Having too many options is the biggest challenge to bringing artificial intelligence into a business for the first time. The market is flooded with all sorts of new technologies and ideas. Everybody is launching something newer and smarter. Unfortunately, there is a temptation to get lost in all the hype; to develop an AI tool for its own sake.
Getting lost in the hype is how budgets get blown. It is how engineers end up developing technology that no one wants or needs. In order to succeed, organizations need to step back and ask two fundamental questions:
- How and where can AI actually help our business?
- What can we build first, to lay the foundation for long-term success?
The experts at GojiLabs believe the best way to answer these two questions is to embrace AI strategy & opportunity mapping. But to do so, decision-makers need to understand what it is.
It Doesn’t Have to Be Complicated
AI Strategy & Opportunity Mapping does not have to be complicated. There is nothing mystical or ethereal about it. Rather, it’s a collaborative and short-term planning process designed to clear up technical confusion. The process should only take a few weeks, during which business leaders work with product experts to evaluate how the organization operates, where the bottlenecks are, and how AI can be utilized to solve problems.
The most important thing to note is this: the goal of AI Strategy & Opportunity Mapping is not to look at AI in a general sense. It is to focus on what AI should be able to do for specific business needs. The process should turn abstract technical concepts into a clear, step-by-step business plan that fully directs how AI application development occurs.

A Three-Step Process
GojiLabs is a leading AI application development provider. They say that successful mapping relies on a three-stage process as follows:
1. Identify High-Impact Opportunities
The first step is to identify high-impact opportunities by evaluating day-to-day operations. For example, what types of repetitive tasks are employees spending excessive amounts of time on? Where are customers experiencing friction?
By speaking to employees and analyzing workflows, engineers can pinpoint the most relevant opportunities for AI to drive measurable business value. They might choose to cut costs in one area while improving customer response times in another.

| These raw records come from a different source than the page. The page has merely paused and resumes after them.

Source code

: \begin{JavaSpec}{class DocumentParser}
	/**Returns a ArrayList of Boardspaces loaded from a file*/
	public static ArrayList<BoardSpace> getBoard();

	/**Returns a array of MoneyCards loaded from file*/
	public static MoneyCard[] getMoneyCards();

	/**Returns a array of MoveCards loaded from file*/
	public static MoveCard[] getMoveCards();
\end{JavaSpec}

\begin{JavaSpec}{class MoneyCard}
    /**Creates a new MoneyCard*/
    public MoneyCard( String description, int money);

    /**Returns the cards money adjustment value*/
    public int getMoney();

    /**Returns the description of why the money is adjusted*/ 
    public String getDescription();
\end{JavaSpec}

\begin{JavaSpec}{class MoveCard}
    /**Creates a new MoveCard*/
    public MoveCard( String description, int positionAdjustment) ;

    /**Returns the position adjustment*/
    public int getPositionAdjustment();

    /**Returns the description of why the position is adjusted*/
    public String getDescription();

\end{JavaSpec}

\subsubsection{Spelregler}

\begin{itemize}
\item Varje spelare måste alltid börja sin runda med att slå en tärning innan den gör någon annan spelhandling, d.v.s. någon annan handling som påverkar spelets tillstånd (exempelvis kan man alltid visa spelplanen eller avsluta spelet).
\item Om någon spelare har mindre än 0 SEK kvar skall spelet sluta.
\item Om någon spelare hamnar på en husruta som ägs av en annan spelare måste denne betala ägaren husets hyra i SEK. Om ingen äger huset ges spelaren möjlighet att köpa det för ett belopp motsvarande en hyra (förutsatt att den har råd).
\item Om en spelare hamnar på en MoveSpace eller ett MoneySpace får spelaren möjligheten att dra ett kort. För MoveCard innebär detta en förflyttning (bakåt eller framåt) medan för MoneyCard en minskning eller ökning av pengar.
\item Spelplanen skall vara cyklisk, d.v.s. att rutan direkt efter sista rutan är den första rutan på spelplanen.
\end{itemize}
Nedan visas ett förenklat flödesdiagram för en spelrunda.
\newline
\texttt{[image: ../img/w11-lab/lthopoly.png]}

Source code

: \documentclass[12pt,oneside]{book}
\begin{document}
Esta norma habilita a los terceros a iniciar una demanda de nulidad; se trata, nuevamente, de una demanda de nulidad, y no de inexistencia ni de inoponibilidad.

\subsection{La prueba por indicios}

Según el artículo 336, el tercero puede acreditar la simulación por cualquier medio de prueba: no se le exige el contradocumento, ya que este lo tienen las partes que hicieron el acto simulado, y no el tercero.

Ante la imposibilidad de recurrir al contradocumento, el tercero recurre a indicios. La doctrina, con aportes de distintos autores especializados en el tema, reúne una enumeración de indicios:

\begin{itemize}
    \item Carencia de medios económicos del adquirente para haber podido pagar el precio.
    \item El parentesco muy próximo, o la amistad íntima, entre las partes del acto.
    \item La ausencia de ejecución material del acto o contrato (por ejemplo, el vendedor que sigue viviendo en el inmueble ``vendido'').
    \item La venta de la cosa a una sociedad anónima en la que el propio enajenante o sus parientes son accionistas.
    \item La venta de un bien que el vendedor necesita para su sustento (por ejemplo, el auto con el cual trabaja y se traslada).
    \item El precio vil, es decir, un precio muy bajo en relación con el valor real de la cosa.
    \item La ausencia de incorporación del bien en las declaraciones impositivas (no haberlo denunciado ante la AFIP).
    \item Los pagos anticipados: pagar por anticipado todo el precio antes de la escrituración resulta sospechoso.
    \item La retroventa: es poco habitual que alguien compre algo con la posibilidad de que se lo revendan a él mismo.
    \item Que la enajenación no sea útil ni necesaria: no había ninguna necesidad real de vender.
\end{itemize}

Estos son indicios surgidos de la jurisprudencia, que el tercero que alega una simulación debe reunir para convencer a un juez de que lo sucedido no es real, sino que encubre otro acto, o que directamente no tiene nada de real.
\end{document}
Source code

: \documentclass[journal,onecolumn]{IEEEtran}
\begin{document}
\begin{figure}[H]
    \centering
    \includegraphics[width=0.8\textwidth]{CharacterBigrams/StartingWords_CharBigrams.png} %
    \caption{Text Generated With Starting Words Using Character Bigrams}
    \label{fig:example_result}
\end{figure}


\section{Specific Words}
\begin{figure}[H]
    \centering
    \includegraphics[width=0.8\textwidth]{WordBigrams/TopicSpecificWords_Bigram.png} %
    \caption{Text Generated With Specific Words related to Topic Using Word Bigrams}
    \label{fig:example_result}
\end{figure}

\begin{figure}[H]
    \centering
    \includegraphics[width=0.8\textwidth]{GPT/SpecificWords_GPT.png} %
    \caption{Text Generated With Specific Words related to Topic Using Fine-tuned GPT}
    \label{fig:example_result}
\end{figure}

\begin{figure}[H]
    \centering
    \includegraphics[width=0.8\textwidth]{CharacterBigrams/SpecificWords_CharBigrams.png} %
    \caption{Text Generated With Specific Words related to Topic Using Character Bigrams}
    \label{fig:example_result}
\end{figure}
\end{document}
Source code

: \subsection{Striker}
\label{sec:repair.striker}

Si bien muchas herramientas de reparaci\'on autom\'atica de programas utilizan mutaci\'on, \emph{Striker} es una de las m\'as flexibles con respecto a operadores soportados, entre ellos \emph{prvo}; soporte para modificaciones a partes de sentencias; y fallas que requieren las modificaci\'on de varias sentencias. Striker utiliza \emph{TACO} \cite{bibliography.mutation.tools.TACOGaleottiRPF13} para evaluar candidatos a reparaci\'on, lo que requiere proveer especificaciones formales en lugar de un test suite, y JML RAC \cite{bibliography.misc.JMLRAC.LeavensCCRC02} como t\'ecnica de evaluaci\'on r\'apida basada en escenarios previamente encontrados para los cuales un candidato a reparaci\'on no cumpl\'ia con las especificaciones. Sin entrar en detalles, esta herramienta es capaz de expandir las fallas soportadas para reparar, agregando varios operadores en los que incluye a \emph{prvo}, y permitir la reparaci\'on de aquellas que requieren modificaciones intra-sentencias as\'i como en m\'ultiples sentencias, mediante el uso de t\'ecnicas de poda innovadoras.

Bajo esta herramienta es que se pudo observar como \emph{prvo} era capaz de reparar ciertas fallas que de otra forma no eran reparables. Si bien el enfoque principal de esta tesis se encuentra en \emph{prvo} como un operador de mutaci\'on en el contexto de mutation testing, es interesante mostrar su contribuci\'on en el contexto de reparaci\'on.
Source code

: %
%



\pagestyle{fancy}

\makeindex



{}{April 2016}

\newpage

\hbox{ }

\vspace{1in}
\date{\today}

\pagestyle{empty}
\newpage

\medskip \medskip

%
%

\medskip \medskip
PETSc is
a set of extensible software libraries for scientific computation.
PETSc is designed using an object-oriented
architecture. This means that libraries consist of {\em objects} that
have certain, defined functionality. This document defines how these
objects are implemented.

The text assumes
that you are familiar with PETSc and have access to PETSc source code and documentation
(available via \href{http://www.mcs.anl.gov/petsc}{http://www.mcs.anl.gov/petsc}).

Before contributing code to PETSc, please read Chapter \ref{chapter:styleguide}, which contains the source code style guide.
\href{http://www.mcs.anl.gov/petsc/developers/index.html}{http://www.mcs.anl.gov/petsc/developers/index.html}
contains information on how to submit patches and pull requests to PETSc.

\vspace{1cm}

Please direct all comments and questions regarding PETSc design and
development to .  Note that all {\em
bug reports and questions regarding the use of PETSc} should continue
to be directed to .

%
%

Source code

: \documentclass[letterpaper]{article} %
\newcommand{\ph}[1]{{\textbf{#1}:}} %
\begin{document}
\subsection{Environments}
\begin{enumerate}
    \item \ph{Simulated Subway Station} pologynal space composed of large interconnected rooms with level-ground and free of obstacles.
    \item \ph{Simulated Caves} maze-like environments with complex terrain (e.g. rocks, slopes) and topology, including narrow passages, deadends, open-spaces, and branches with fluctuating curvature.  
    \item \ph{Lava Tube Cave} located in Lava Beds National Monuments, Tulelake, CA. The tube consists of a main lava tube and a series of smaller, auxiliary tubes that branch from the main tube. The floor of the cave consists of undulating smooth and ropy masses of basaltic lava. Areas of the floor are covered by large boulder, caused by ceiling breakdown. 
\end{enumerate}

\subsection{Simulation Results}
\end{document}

2. Validate the Possibilities
The team will probably come up with a ton of great ideas during the ideation stage. But not every idea is actually feasible. GojiLabs says it is important to validate all the possibilities from technical, practical, and financial perspectives. Only validated ideas should be considered moving forward.
3. Build a Roadmap
The third and final step is to take the list of validated ideas and prioritize them based on two factors: business value and ease of implementation. This allows the team to build a prioritized roadmap that plots out how AI application development will proceed.

Turning Ambiguity Into Action
The ultimate goal of opportunity mapping is to take all the guesswork out of the equation. Mapping opportunities alongside technical AI strategies bridges the gap between high-level business goals and engineering capabilities. A strong bridge empowers the software development team to give its best efforts to AI app development.
Instead of going to developers with vague requests to build an AI tool, decision-makers should invest time and effort in AI Strategy & Opportunity Mapping. The results of doing so are usually measurable. With strong mapping data and a prioritized roadmap, the development team should be able to deliver something that actually makes the organization better.